Bring your data into HERE platform using an object store layer

Objectives: Understand how to bring your own data into HERE platform using an object store layer.

Complexity: Beginner

Time to complete: 30 min

Dependencies: Organize your work in projects

Source code: Download

The example in this tutorial demonstrates how you can bring your data into the HERE Platform by using the object store layer.

The object store layer is a distributed and highly durable key/value store, with the additional capability of listing the keys. You can find more information on various layers here: Data Service Documentation.

This tutorial includes the following steps:

  1. Create a catalog with an object store layer.
  2. Upload one file from the local file system to the Object store, using the OLP Command Line Interface (CLI).
  3. Upload multiple files from the local file system to the Object store layer using Apache Hadoop.

In preparation, you must create a catalog containing an Object store layer.

Create catalog

You must create a catalog. Follow the steps outlined in Organize your work in projects, using the OLP Command Line Interface (CLI).
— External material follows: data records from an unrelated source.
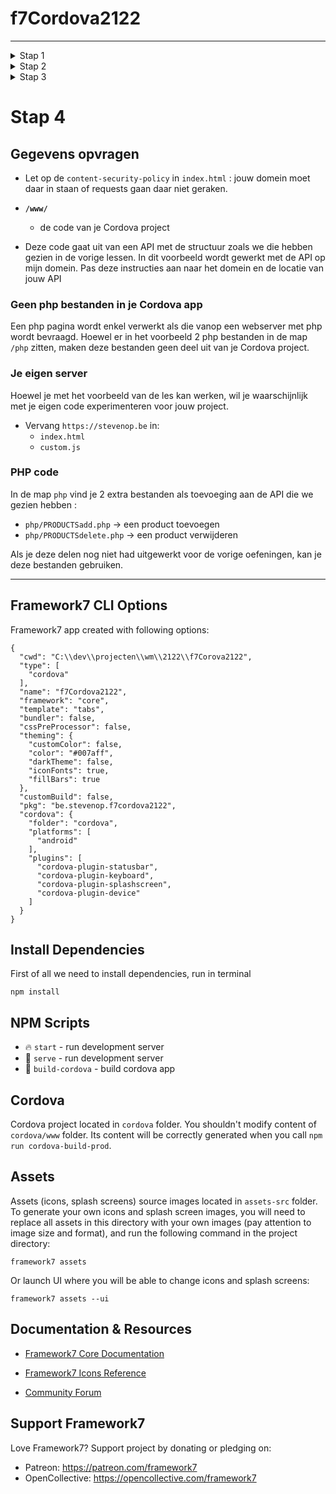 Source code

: # f7Cordova2122

---
<details>
<summary>Stap 1</summary>

# Stap 1

## Stappen om tot deze versie van de app te komen :
 * framework7-cli cordova installeren
 ```
 npm i framework7-cli -g
 ```
 * aanmaken van de app via de CLI
 ```
 framework7 create --ui
 ```
 * kies in de UI die verschijnt de gewenste opties. 
   De opties staan hieronder beschreven.
 * indien het builden voor jou een foutmelding geeft ivm buildtools 31.0.0, verwijder dan (tijdelijk) buildtools versie 31 in je SDK manager in Android Studio.
</details>
<details>
<summary>Stap 2</summary>

# Stap 2

## 'Barebones' Framework7-app

In deze branch zijn een aantal bestanden en opties verwijderd, zodat we een meer 'lege' app hebben, vanwaar we kunnen opbouwen.

### Verwijderd 
 * in index.html
   * right panel
   * het icoontje om de right panel te openen :
     * id="view-home" > class="page" > class="navbar navbar-large" > class="navbar-inner" > ```div class="right"```
   * commentaar
   * content ivm een popup, panels, login-scherm  
 * de pages die we niet willen gebruiken verwijderd
   * plus die pages verwijderd uit ```routes.js```


### Aangepast 
 * Wat placeholders toegevoegd.
 * Een paar aanpassingen zodat de 'Home', 'Locatie' en 'Data' zichtbaar zijn in ```index.html```.
 * Een paar icoontjes :
   * https://framework7.io/icons/  -> F7 icons
   * https://material.io/resources/icons/?style=baseline -> MD icons
 * In app.js
   * De login scherm code (we hebben die verwijderd uit de html)
 * In routes.js
   * ```routes.js``` aanpassen voor de toegevoegde/verwijderde bestanden

## Toegevoegde bestanden
 * gegevens.html
 * locatie.html
</details>

<details>
<summary>Stap 3</summary>

# Stap 3
## Locatie toevoegen
 *  de locatie plugin toevoegen met 
 ```
 cordova plugin add cordova-plugin-geolocation
 ```
 Je voert dit uit in de map cordova in jouw project.

 Meer informatie over deze plugin vind je op : https://cordova.apache.org/docs/en/latest/reference/cordova-plugin-geolocation/index.html



## 3 Nieuwe functies toegevoegd 
  * **showPosition** : toont details van je positie wanneer een positie object returned (*app.js*)
  * **positionError** : toont een boodschap indien er een fout is met de locatie (*app.js*)
  * **getLocatie** 
    * start de watch van de positie (*locatie.html*)
    * zie de link tussen **@click** en de methods in dit script

Test als je kan de app op je eigen toestel via het npm script:
```
build-run-cordova
```
Dit gaat er van uit dat je dit hebt toegevoegd aan een van de vorige stappen in de presentatie.

Als je niet op je eigen toestel kan testen start je eerst de emulator op voordat je de `build-run-cordova`

Enkele caveats :

* Test eerst of je emulator wel kan opstarten
* Op sommige versies van je emulator moet je
  * in het virtuele toestel de developers options unlocken
  * USB debugging aanzetten (SETTINGS > DEVELOPER OPTIONS)
  * toestemming geven aan je computer wanneer je virtuele toestel een melding geeft ivm het toestaan van adb toegang naar jouw computer

</details>

# Stap 4
## Gegevens opvragen


* Let op de ```content-security-policy``` in ```index.html``` : jouw domein moet daar in staan of requests gaan daar niet geraken.

* **`/www/`**
  * de code van je Cordova project
* Deze code gaat uit van een API met de structuur zoals we die hebben gezien in de vorige lessen.
  In dit voorbeeld wordt gewerkt met de API op mijn domein. Pas deze instructies aan naar het domein en de locatie van jouw API

### Geen php bestanden in je Cordova app
Een php pagina wordt enkel verwerkt als die vanop een webserver met php wordt bevraagd. Hoewel er in het voorbeeld 2 php bestanden in de map `/php` zitten, maken deze bestanden geen deel uit van je Cordova project.

### Je eigen server
Hoewel je met het voorbeeld van de les kan werken, wil je waarschijnlijk met je eigen code experimenteren voor jouw project.

* Vervang `https://stevenop.be` in:
  * `index.html`
  * `custom.js`

### PHP code
In de map `php` vind je 2 extra bestanden als toevoeging aan de API die we gezien hebben :
* `php/PRODUCTSadd.php` -> een product toevoegen
* `php/PRODUCTSdelete.php` -> een product verwijderen

Als je deze delen nog niet had uitgewerkt voor de vorige oefeningen, kan je deze bestanden
gebruiken. 


---
## Framework7 CLI Options

Framework7 app created with following options:

```
{
  "cwd": "C:\\dev\\projecten\\wm\\2122\\f7Corova2122",
  "type": [
    "cordova"
  ],
  "name": "f7Cordova2122",
  "framework": "core",
  "template": "tabs",
  "bundler": false,
  "cssPreProcessor": false,
  "theming": {
    "customColor": false,
    "color": "#007aff",
    "darkTheme": false,
    "iconFonts": true,
    "fillBars": true
  },
  "customBuild": false,
  "pkg": "be.stevenop.f7cordova2122",
  "cordova": {
    "folder": "cordova",
    "platforms": [
      "android"
    ],
    "plugins": [
      "cordova-plugin-statusbar",
      "cordova-plugin-keyboard",
      "cordova-plugin-splashscreen",
      "cordova-plugin-device"
    ]
  }
}
```

## Install Dependencies

First of all we need to install dependencies, run in terminal
```
npm install
```

## NPM Scripts

* 🔥 `start` - run development server
* 🔧 `serve` - run development server
* 📱 `build-cordova` - build cordova app
## Cordova

Cordova project located in `cordova` folder. You shouldn't modify content of `cordova/www` folder. Its content will be correctly generated when you call `npm run cordova-build-prod`.





## Assets

Assets (icons, splash screens) source images located in `assets-src` folder. To generate your own icons and splash screen images, you will need to replace all assets in this directory with your own images (pay attention to image size and format), and run the following command in the project directory:

```
framework7 assets
```

Or launch UI where you will be able to change icons and splash screens:

```
framework7 assets --ui
```



## Documentation & Resources

* [Framework7 Core Documentation](https://framework7.io/docs/)



* [Framework7 Icons Reference](https://framework7.io/icons/)
* [Community Forum](https://forum.framework7.io)

## Support Framework7

Love Framework7? Support project by donating or pledging on:
- Patreon: https://patreon.com/framework7
- OpenCollective: https://opencollective.com/framework7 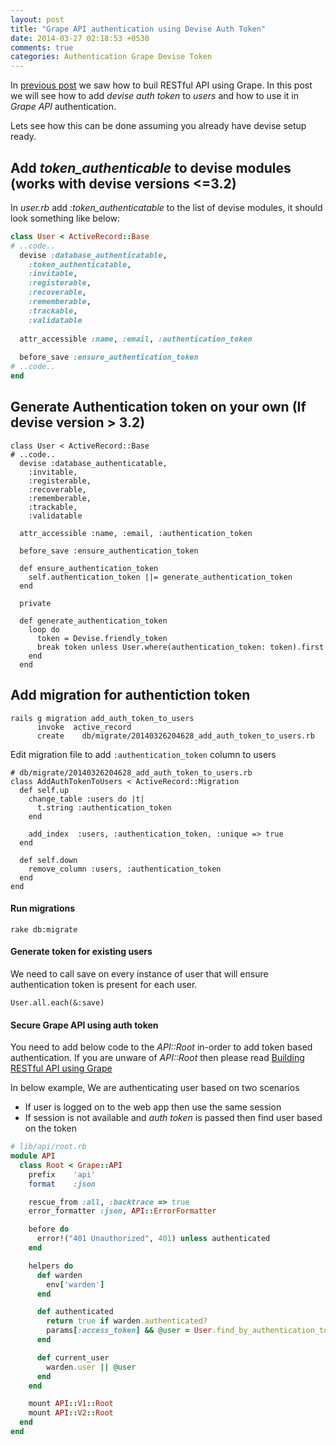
 ```yaml
---
layout: post
title: "Grape API authentication using Devise Auth Token"
date: 2014-03-27 02:18:53 +0530
comments: true
categories: Authentication Grape Devise Token
---
```

In [previous post](http://funonrails.com/2014/03/building-restful-api-using-grape-in-rails/) we saw how to buil RESTful API using Grape. In this post we will see how to add *devise auth token* to *users* and how to use it in *Grape API* authentication.

Lets see how this can be done assuming you already have devise setup ready.
## Add *token_authenticable* to devise modules (works with devise versions <=3.2)
In *user.rb* add *:token_authenticatable* to the list of devise modules, it should look something like below:
```ruby
class User < ActiveRecord::Base
# ..code..
  devise :database_authenticatable,
    :token_authenticatable,
    :invitable,
    :registerable, 
    :recoverable, 
    :rememberable, 
    :trackable, 
    :validatable
  
  attr_accessible :name, :email, :authentication_token
  
  before_save :ensure_authentication_token
# ..code..
end
```
<!-- more -->
## Generate Authentication token on your own (If devise version > 3.2)
```
class User < ActiveRecord::Base
# ..code..
  devise :database_authenticatable,
    :invitable,
    :registerable, 
    :recoverable, 
    :rememberable, 
    :trackable, 
    :validatable
  
  attr_accessible :name, :email, :authentication_token
  
  before_save :ensure_authentication_token
  
  def ensure_authentication_token
    self.authentication_token ||= generate_authentication_token
  end
 
  private
  
  def generate_authentication_token
    loop do
      token = Devise.friendly_token
      break token unless User.where(authentication_token: token).first
    end
  end
```
## Add migration for authentiction token
```
rails g migration add_auth_token_to_users
      invoke  active_record
      create    db/migrate/20140326204628_add_auth_token_to_users.rb
```
Edit migration file to add `:authentication_token` column to users
```
# db/migrate/20140326204628_add_auth_token_to_users.rb
class AddAuthTokenToUsers < ActiveRecord::Migration
  def self.up
    change_table :users do |t|
      t.string :authentication_token
    end

    add_index  :users, :authentication_token, :unique => true
  end
  
  def self.down
    remove_column :users, :authentication_token
  end
end
```
#### Run migrations
```
rake db:migrate
```
#### Generate token for existing users
We need to call save on every instance of user that will ensure authentication token is present for each user.
```
User.all.each(&:save)
```
#### Secure Grape API using auth token
You need to add below code to the *API::Root* in-order to add token based authentication. If you are unware of *API::Root* then please read [Building RESTful API using Grape](http://funonrails.com/2014/03/building-restful-api-using-grape-in-rails/)

In below example, We are authenticating user based on two scenarios
- If user is logged on to the web app then use the same session
- If session is not available and *auth token* is passed then find user based on the token
```ruby
# lib/api/root.rb
module API
  class Root < Grape::API
    prefix    'api'
    format    :json

    rescue_from :all, :backtrace => true
    error_formatter :json, API::ErrorFormatter

    before do
      error!("401 Unauthorized", 401) unless authenticated
    end

    helpers do
      def warden
        env['warden']
      end

      def authenticated
        return true if warden.authenticated?
        params[:access_token] && @user = User.find_by_authentication_token(params[:access_token])
      end

      def current_user
        warden.user || @user
      end
    end

    mount API::V1::Root
    mount API::V2::Root
  end
end
```
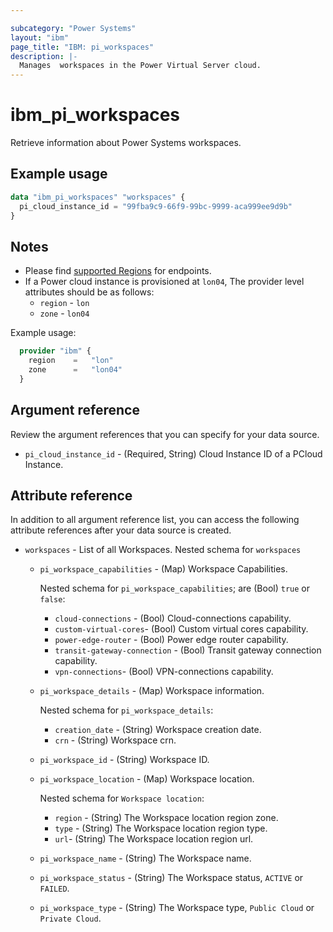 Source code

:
 ```yaml
---

subcategory: "Power Systems"
layout: "ibm"
page_title: "IBM: pi_workspaces"
description: |-
  Manages  workspaces in the Power Virtual Server cloud.
---
```


# ibm_pi_workspaces

Retrieve information about  Power Systems workspaces.

## Example usage

```terraform
data "ibm_pi_workspaces" "workspaces" {
  pi_cloud_instance_id = "99fba9c9-66f9-99bc-9999-aca999ee9d9b"
}
```

## Notes

- Please find [supported Regions](https://cloud.ibm.com/apidocs/power-cloud#endpoint) for endpoints.
- If a Power cloud instance is provisioned at `lon04`, The provider level attributes should be as follows:
  - `region` - `lon`
  - `zone` - `lon04`

Example usage:

  ```terraform
    provider "ibm" {
      region    =   "lon"
      zone      =   "lon04"
    }
  ```

## Argument reference

Review the argument references that you can specify for your data source.

- `pi_cloud_instance_id` - (Required, String) Cloud Instance ID of a PCloud Instance.

## Attribute reference

In addition to all argument reference list, you can access the following attribute references after your data source is created.

- `workspaces` - List of all Workspaces.
  Nested schema for `workspaces`
  - `pi_workspace_capabilities` - (Map) Workspace Capabilities.

    Nested schema for `pi_workspace_capabilities`; are (Bool) `true` or `false`:
    - `cloud-connections` - (Bool) Cloud-connections capability.
    - `custom-virtual-cores`- (Bool) Custom virtual cores capability.
    - `power-edge-router` - (Bool) Power edge router capability.
    - `transit-gateway-connection` - (Bool) Transit gateway connection capability.
    - `vpn-connections`- (Bool) VPN-connections capability.

  - `pi_workspace_details` - (Map) Workspace information.

     Nested schema for `pi_workspace_details`:
    - `creation_date` - (String) Workspace creation date.
    - `crn` - (String) Workspace crn.
  - `pi_workspace_id` - (String) Workspace ID.
  - `pi_workspace_location` - (Map) Workspace location.

    Nested schema for `Workspace location`:
    - `region` - (String) The Workspace location region zone.
    - `type` - (String) The Workspace location region type.
    - `url`- (String) The Workspace location region url.
  - `pi_workspace_name` - (String) The Workspace name.
  - `pi_workspace_status` - (String) The Workspace status, `ACTIVE` or `FAILED`.
  - `pi_workspace_type` - (String) The Workspace type, `Public Cloud` or `Private Cloud`.
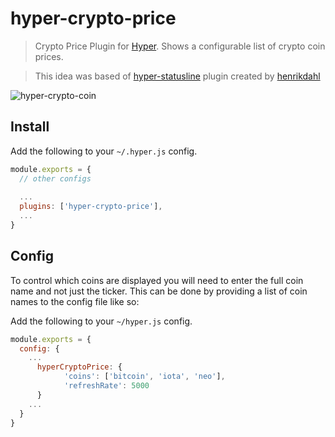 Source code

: # hyper-crypto-price

> Crypto Price Plugin for [Hyper](https://hyper.is). Shows a configurable list of crypto coin prices.

> This idea was based of [hyper-statusline](https://github.com/henrikdahl/hyper-statusline/) plugin created by [henrikdahl](https://github.com/henrikdahl)

![hyper-crypto-coin](https://imgur.com/vdWZ7bb)


## Install

Add the following to your `~/.hyper.js` config.

```javascript
module.exports = {
  // other configs
  
  ...
  plugins: ['hyper-crypto-price'],
  ...
}
```

## Config

To control which coins are displayed you will need to enter the full coin name and not just the ticker.
This can be done by providing a list of coin names to the config file like so:

Add the following to your `~/hyper.js` config.

```javascript
module.exports = {
  config: {
    ...
      hyperCryptoPrice: {
            'coins': ['bitcoin', 'iota', 'neo'],
            'refreshRate': 5000
      }
    ...
  }
}
``` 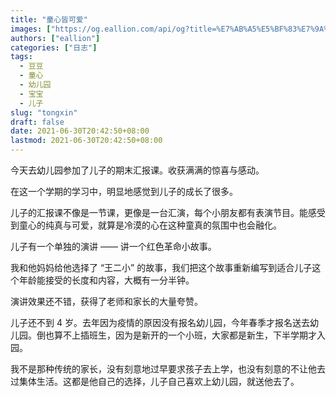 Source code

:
 ```yaml
---
title: "童心皆可爱"
images: ["https://og.eallion.com/api/og?title=%E7%AB%A5%E5%BF%83%E7%9A%86%E5%8F%AF%E7%88%B1"]
authors: ["eallion"]
categories: ["日志"]
tags: 
  - 豆豆
  - 童心
  - 幼儿园
  - 宝宝
  - 儿子
slug: "tongxin"
draft: false
date: 2021-06-30T20:42:50+08:00
lastmod: 2021-06-30T20:42:50+08:00
---
```


今天去幼儿园参加了儿子的期末汇报课。收获满满的惊喜与感动。

在这一个学期的学习中，明显地感觉到儿子的成长了很多。

儿子的汇报课不像是一节课，更像是一台汇演，每个小朋友都有表演节目。能感受到童心的纯真与可爱，就算是冷漠的心在这种童真的氛围中也会融化。

儿子有一个单独的演讲 —— 讲一个红色革命小故事。

我和他妈妈给他选择了 “王二小” 的故事，我们把这个故事重新编写到适合儿子这个年龄能接受的长度和内容，大概有一分半钟。

演讲效果还不错，获得了老师和家长的大量夸赞。

儿子还不到 4 岁。去年因为疫情的原因没有报名幼儿园，今年春季才报名送去幼儿园。倒也算不上插班生，因为是新开的一个小班，大家都是新生，下半学期才入园。

我不是那种传统的家长，没有刻意地过早要求孩子去上学，也没有刻意的不让他去过集体生活。这都是他自己的选择，儿子自己喜欢上幼儿园，就送他去了。
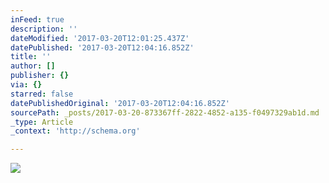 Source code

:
 ```yaml
---
inFeed: true
description: ''
dateModified: '2017-03-20T12:01:25.437Z'
datePublished: '2017-03-20T12:04:16.852Z'
title: ''
author: []
publisher: {}
via: {}
starred: false
datePublishedOriginal: '2017-03-20T12:04:16.852Z'
sourcePath: _posts/2017-03-20-873367ff-2822-4852-a135-f0497329ab1d.md
_type: Article
_context: 'http://schema.org'

---
```

<article style=""><img src="https://the-grid-user-content.s3-us-west-2.amazonaws.com/ceb1d64c-ef7c-4d45-abde-4caf4be5a608.png" /></article> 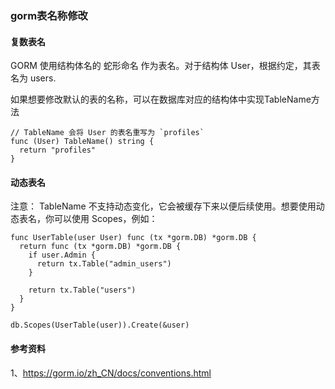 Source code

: ### gorm表名称修改

#### 复数表名

GORM 使用结构体名的 蛇形命名 作为表名。对于结构体 User，根据约定，其表名为 users.

如果想要修改默认的表的名称，可以在数据库对应的结构体中实现TableName方法

```
// TableName 会将 User 的表名重写为 `profiles`
func (User) TableName() string {
  return "profiles"
}
```

#### 动态表名

注意： TableName 不支持动态变化，它会被缓存下来以便后续使用。想要使用动态表名，你可以使用 Scopes，例如：

```
func UserTable(user User) func (tx *gorm.DB) *gorm.DB {
  return func (tx *gorm.DB) *gorm.DB {
    if user.Admin {
      return tx.Table("admin_users")
    }

    return tx.Table("users")
  }
}

db.Scopes(UserTable(user)).Create(&user)
```

#### 参考资料

1、https://gorm.io/zh_CN/docs/conventions.html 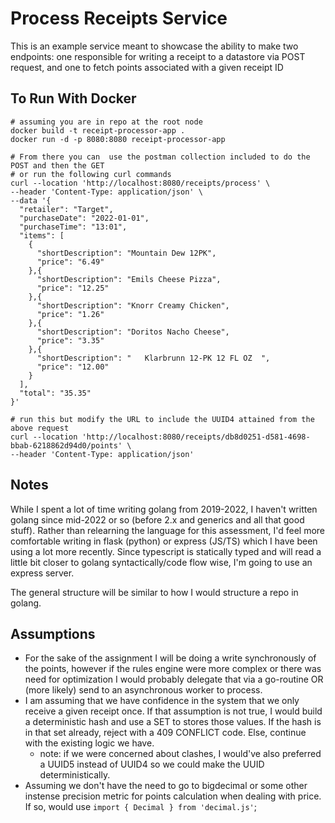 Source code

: # Process Receipts Service

This is an example service meant to showcase the ability to make two endpoints:
one responsible for writing a receipt to a datastore via POST request, and one
to fetch points associated with a given receipt ID

## To Run With Docker

```
# assuming you are in repo at the root node
docker build -t receipt-processor-app .
docker run -d -p 8080:8080 receipt-processor-app

# From there you can  use the postman collection included to do the POST and then the GET
# or run the following curl commands
curl --location 'http://localhost:8080/receipts/process' \
--header 'Content-Type: application/json' \
--data '{
  "retailer": "Target",
  "purchaseDate": "2022-01-01",
  "purchaseTime": "13:01",
  "items": [
    {
      "shortDescription": "Mountain Dew 12PK",
      "price": "6.49"
    },{
      "shortDescription": "Emils Cheese Pizza",
      "price": "12.25"
    },{
      "shortDescription": "Knorr Creamy Chicken",
      "price": "1.26"
    },{
      "shortDescription": "Doritos Nacho Cheese",
      "price": "3.35"
    },{
      "shortDescription": "   Klarbrunn 12-PK 12 FL OZ  ",
      "price": "12.00"
    }
  ],
  "total": "35.35"
}'

# run this but modify the URL to include the UUID4 attained from the above request
curl --location 'http://localhost:8080/receipts/db8d0251-d581-4698-bbab-6218862d94d0/points' \
--header 'Content-Type: application/json'
```

## Notes

While I spent a lot of time writing golang from 2019-2022, I haven't written
golang since mid-2022 or so (before 2.x and generics and all that good stuff).
Rather than relearning the language for this assessment, I'd feel more
comfortable writing in flask (python) or express (JS/TS) which I have been using
a lot more recently. Since typescript is statically typed and will read a little
bit closer to golang syntactically/code flow wise, I'm going to use an express
server.

The general structure will be similar to how I would structure a repo in golang.

## Assumptions

- For the sake of the assignment I will be doing a write synchronously of the
  points, however if the rules engine were more complex or there was need for
  optimization I would probably delegate that via a go-routine OR (more likely)
  send to an asynchronous worker to process.
- I am assuming that we have confidence in the system that we only receive a
  given receipt once. If that assumption is not true, I would build a
  deterministic hash and use a SET to stores those values. If the hash is in
  that set already, reject with a 409 CONFLICT code. Else, continue with the
  existing logic we have.
  - note: if we were concerned about clashes, I would've also preferred a UUID5
    instead of UUID4 so we could make the UUID deterministically.
- Assuming we don't have the need to go to bigdecimal or some other instense
  precision metric for points calculation when dealing with price. If so, would
  use `import { Decimal } from 'decimal.js'`;
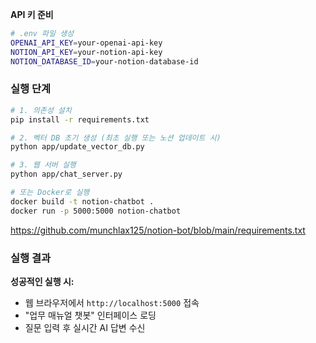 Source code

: **API 키 준비**

```bash
# .env 파일 생성
OPENAI_API_KEY=your-openai-api-key
NOTION_API_KEY=your-notion-api-key
NOTION_DATABASE_ID=your-notion-database-id

```

### 실행 단계

```bash
# 1. 의존성 설치
pip install -r requirements.txt

# 2. 벡터 DB 초기 생성 (최초 실행 또는 노션 업데이트 시)
python app/update_vector_db.py

# 3. 웹 서버 실행
python app/chat_server.py

# 또는 Docker로 실행
docker build -t notion-chatbot .
docker run -p 5000:5000 notion-chatbot

```

https://github.com/munchlax125/notion-bot/blob/main/requirements.txt

### 실행 결과

**성공적인 실행 시:**

- 웹 브라우저에서 `http://localhost:5000` 접속
- "업무 매뉴얼 챗봇" 인터페이스 로딩
- 질문 입력 후 실시간 AI 답변 수신
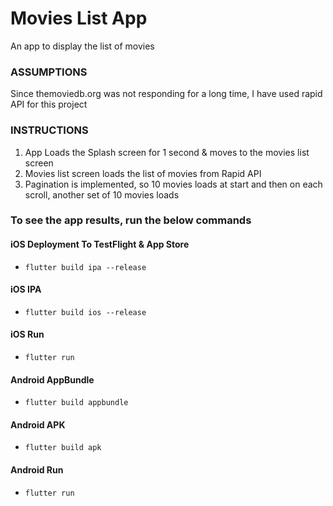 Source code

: # Movies List App

An app to display the list of movies

### ASSUMPTIONS
Since themoviedb.org was not responding for a long time,
I have used rapid API for this project

### INSTRUCTIONS
1. App Loads the Splash screen for 1 second & moves to the movies list screen
2. Movies list screen loads the list of movies from Rapid API
3. Pagination is implemented, so 10 movies loads at start and then on each scroll, another set of 10 movies loads

### To see the app results, run the below commands
#### iOS Deployment To TestFlight & App Store
- ```flutter build ipa --release```

#### iOS IPA
- ```flutter build ios --release```

#### iOS Run
- ```flutter run```

#### Android AppBundle
- ```flutter build appbundle```

#### Android APK
- ```flutter build apk```

#### Android Run
- ```flutter run```


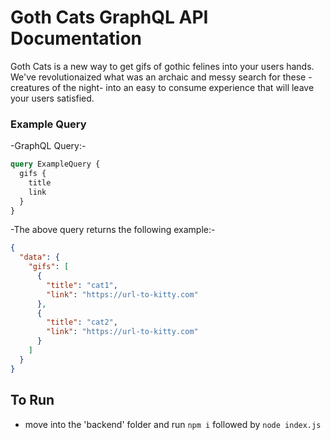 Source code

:# Goth Cats GraphQL API Documentation

Goth Cats is a new way to get gifs of gothic felines into your users hands. We've revolutionaized what was an archaic and messy search for these -creatures of the night- into an easy to consume experience that will leave your users satisfied.

### Example Query

-GraphQL Query:-
```graphql 
query ExampleQuery {
  gifs {
    title
    link
  }
}
```

-The above query returns the following example:-
```json
{
  "data": {
    "gifs": [
      {
        "title": "cat1",
        "link": "https://url-to-kitty.com"
      },
      {
        "title": "cat2",
        "link": "https://url-to-kitty.com"
      }
    ]
  }
}
```

## To Run
- move into the 'backend' folder and run `npm i` followed by `node index.js` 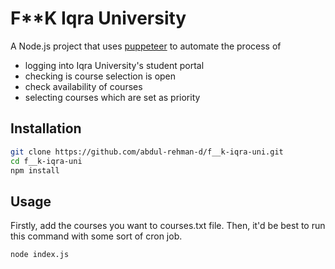 # F**K Iqra University

A Node.js project that uses [puppeteer](https://pptr.dev/) to automate the process of
- logging into Iqra University's student portal
- checking is course selection is open
- check availability of courses
- selecting courses which are set as priority

## Installation
```bash
git clone https://github.com/abdul-rehman-d/f__k-iqra-uni.git
cd f__k-iqra-uni
npm install
```

## Usage
Firstly, add the courses you want to courses.txt file.
Then, it'd be best to run this command with some sort of cron job.
```bash
node index.js
```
Create a file named bring-your-data.json with the following content, and replace {{YOUR_CATALOG_ID}} with an identifier of your choice.

{
  "id": "{{YOUR_CATALOG_ID}}",
  "name": "Tutorial for copying your data from local file system to the Object Store layer",
  "summary": "Tutorial for copying your data from local file system to the Object Store layer",
  "description": "Tutorial for copying your data from local file system to the Object Store layer",
  "tags": ["Hadoop FS Support", "Object store"],
  "layers": [
    {
      "id": "bring-your-data-layer",
      "name": "bring-your-data-layer",
      "summary": "Simulated data.",
      "description": "Simulated data to demonstrate usability of Object store layer",
      "tags": ["Hadoop FS Support", "Object store"],
      "layerType": "objectstore",
      "volume": {
        "volumeType": "durable"
      }
    }
  ]
}

Replace {{YOUR_CATALOG_ID}} with your own identifier and then run the following command:

olp catalog create {{YOUR_CATALOG_ID}} \
    "Tutorial for copying data from local file system to the object store layer" \
    --config bring-your-data.json

Note

If a billing tag is required in your realm, update the config file by adding the billingTags: ["YOUR_BILLING_TAG"] property to the layer section.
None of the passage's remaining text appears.